Dia hanya tersenyum. Aku masih tidak mengerti apa maksudnya. Dan tempat ini aku juga tidak tahu. Sepertinya paman sengaja tidak memberitahuku agar aku bisa menebaknya sendiri.

“Mutan itu... Sejauh apa tindakannya padamu?”

“Ah...”

“Tidak usah ragu.

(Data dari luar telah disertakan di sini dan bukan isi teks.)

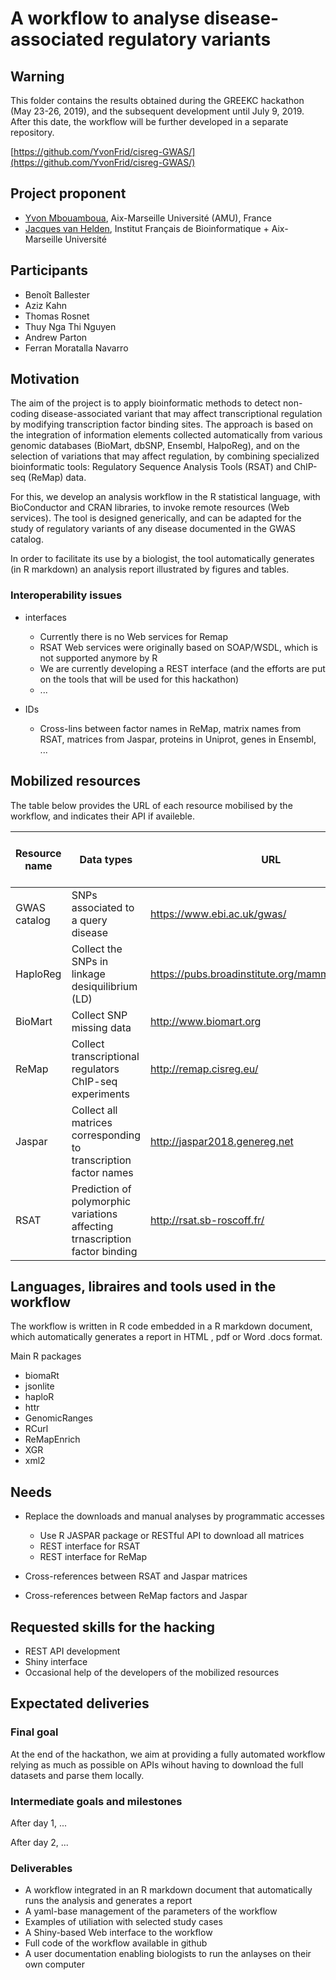 # A workflow to analyse disease-associated regulatory variants

## Warning

This folder contains the results obtained during the  GREEKC hackathon (May 23-26, 2019), and the subsequent development until July 9, 2019. After this date, the workflow will be further developed in a separate repository. 

[https://github.com/YvonFrid/cisreg-GWAS/](https://github.com/YvonFrid/cisreg-GWAS/)


## Project proponent

- [Yvon Mbouamboua](https://github.com/yvonfrid), Aix-Marseille Université (AMU), France
- [Jacques van Helden](https://github.com/jvanheld), Institut Français de Bioinformatique + Aix-Marseille Université


## Participants

- Benoît Ballester
- Aziz Kahn
- Thomas Rosnet
- Thuy Nga Thi Nguyen
- Andrew Parton
- Ferran Moratalla Navarro


## Motivation

The aim of the project is to apply bioinformatic methods to detect non-coding disease-associated variant that may affect transcriptional regulation by modifying transcription factor binding sites. The approach is based on the integration of information elements collected automatically from various genomic databases (BioMart, dbSNP, Ensembl, HalpoReg), and on the selection of variations that may affect regulation, by combining specialized bioinformatic tools: Regulatory Sequence Analysis Tools (RSAT) and ChIP-seq (ReMap) data. 

For this, we develop an analysis workflow in the R statistical language, with BioConductor and CRAN libraries, to invoke remote resources (Web services). The tool is designed generically, and can be adapted for the study of regulatory variants of any disease documented in the GWAS catalog. 

In order to facilitate its use by a biologist, the tool automatically generates (in R markdown) an analysis report illustrated by figures and tables.

### Interoperability issues

- interfaces
    - Currently there is no Web services for Remap
    - RSAT Web services were originally based on SOAP/WSDL, which is not supported anymore by R
    - We are currently developing a REST interface (and the efforts are put on the tools that will be used for this hackathon)
    - ...
    
- IDs
    - Cross-lins between factor names in ReMap, matrix names from RSAT, matrices from Jaspar, proteins in Uniprot, genes in Ensembl, ...
    

## Mobilized resources

The table below provides the URL of each resource mobilised by the workflow, and indicates their API if availeble. 


| Resource name | Data types |  URL | Access mode in the workflow |
|--------------|--------------------|----------------------------------------|-------------------|
| GWAS catalog | SNPs associated to a query disease | <https://www.ebi.ac.uk/gwas/> | ftp download |
| HaploReg |Collect the SNPs in linkage desiquilibrium (LD) | <https://pubs.broadinstitute.org/mammals/haploreg/> | R package|
| BioMart | Collect SNP missing data| <http://www.biomart.org> | R package|
| ReMap | Collect transcriptional regulators ChIP-seq experiments | <http://remap.cisreg.eu/> | Web interface, to be converted to REST |
| Jaspar |Collect all matrices corresponding to transcription factor names| <http://jaspar2018.genereg.net> | ftp download, to be converted to REST |
| RSAT | Prediction of polymorphic variations affecting trnascription factor binding | <http://rsat.sb-roscoff.fr/> | Web interface, to be converted to REST |

## Languages, libraires and tools used in the workflow

The workflow is written in R code embedded in a R markdown document, which automatically generates a report in HTML , pdf or Word .docs format.                                                                                           

Main R packages

- biomaRt
- jsonlite
- haploR
- httr
- GenomicRanges
- RCurl
- ReMapEnrich
- XGR
- xml2


## Needs

- Replace the downloads and manual analyses by programmatic accesses

    - Use R JASPAR package or RESTful API  to download all matrices
    - REST interface for RSAT
    - REST interface for ReMap

- Cross-references between RSAT and Jaspar matrices 
- Cross-references between ReMap factors and Jaspar

## Requested skills for the hacking

- REST API development
- Shiny interface
- Occasional help of the developers of the mobilized resources


## Expectated deliveries

### Final goal

At the end of the hackathon, we aim at providing a fully automated workflow relying as much as possible on APIs wihout having to download the full datasets and parse them locally. 


### Intermediate goals and milestones

After day 1, ...

After day 2, ...

### Deliverables

- A workflow integrated in an R markdown document that automatically runs the analysis and generates a report
- A yaml-base management of the parameters of the workflow
- Examples of utiliation with selected study cases
- A Shiny-based Web interface to the workflow
- Full code of the workflow available in github
- A user documentation enabling biologists to run the anlayses on  their own computer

Aku percaya semua ceritamu, Sarah.”

Paman baru saja menyinggung soal Edrick, ternyata dia tahu. Seharusnya aku mengatakan semua hal yang selama ini membebani pikiranku, tapi aku tidak begitu percaya padanya, entah kenapa. Seharusnya paman bisa kuandalkan untuk membuat Edrick kembali jadi manusia biasa, tapi sepertinya itu tidak mungkin karena pamanku bukan orang yang cukup baik untuk melakukannya. Aku tidak ingin Edrick jadi lebih terluka karenanya. Pamanku tersenyum lagi sambil mengusap pundakku. Dia kembali berjalan mendekat kearah pohon itu, dia memutari sambil terus memandanginya. Aku menghampirinya saat paman menghilang dari balik pohon itu. Dia menatap sesuatu yang ada disana dengan serius. Sebuah salib. 

“Dulu, tempat ini kami buat untuk menahan mutan itu. Dia makhluk yang buas. Bahkan keluarganya sendiri dia bunuh demi mendapatkan seteguk darah. Seluruh warga desa saat itu sangat ketakutan...

...Aku tahu, ini kesalahanku. Aku sudah berusaha sekeras mungkin untuk menghentikannya tapi aku tidak sanggup. Selain mengurungnya disini aku tidak tahu apalagi yang harus kulakukan, meskipun aku tahu hal ini hanya bertahan sementara. Itulah sebabnya kenapa aku pergi dari sini. Hahaha...”

Kurasa pamanku sudah gila, kenapa dia malah tertawa atas kesalahannya sendiri? Dan lagi, dia salah, Edrick tidaklah membunuh keluarganya, dia bukan seorang pembunuh. Aku tahu Edrick memang jahat, tapi tidak sejahat dirinya.

“...Kau tahu, Sarah, sebenarnya aku tidak pernah menduga hal ini akan terjadi. Sepertinya dia terbangun setelah mencium darahmu begitu kau datang ke desa ini.”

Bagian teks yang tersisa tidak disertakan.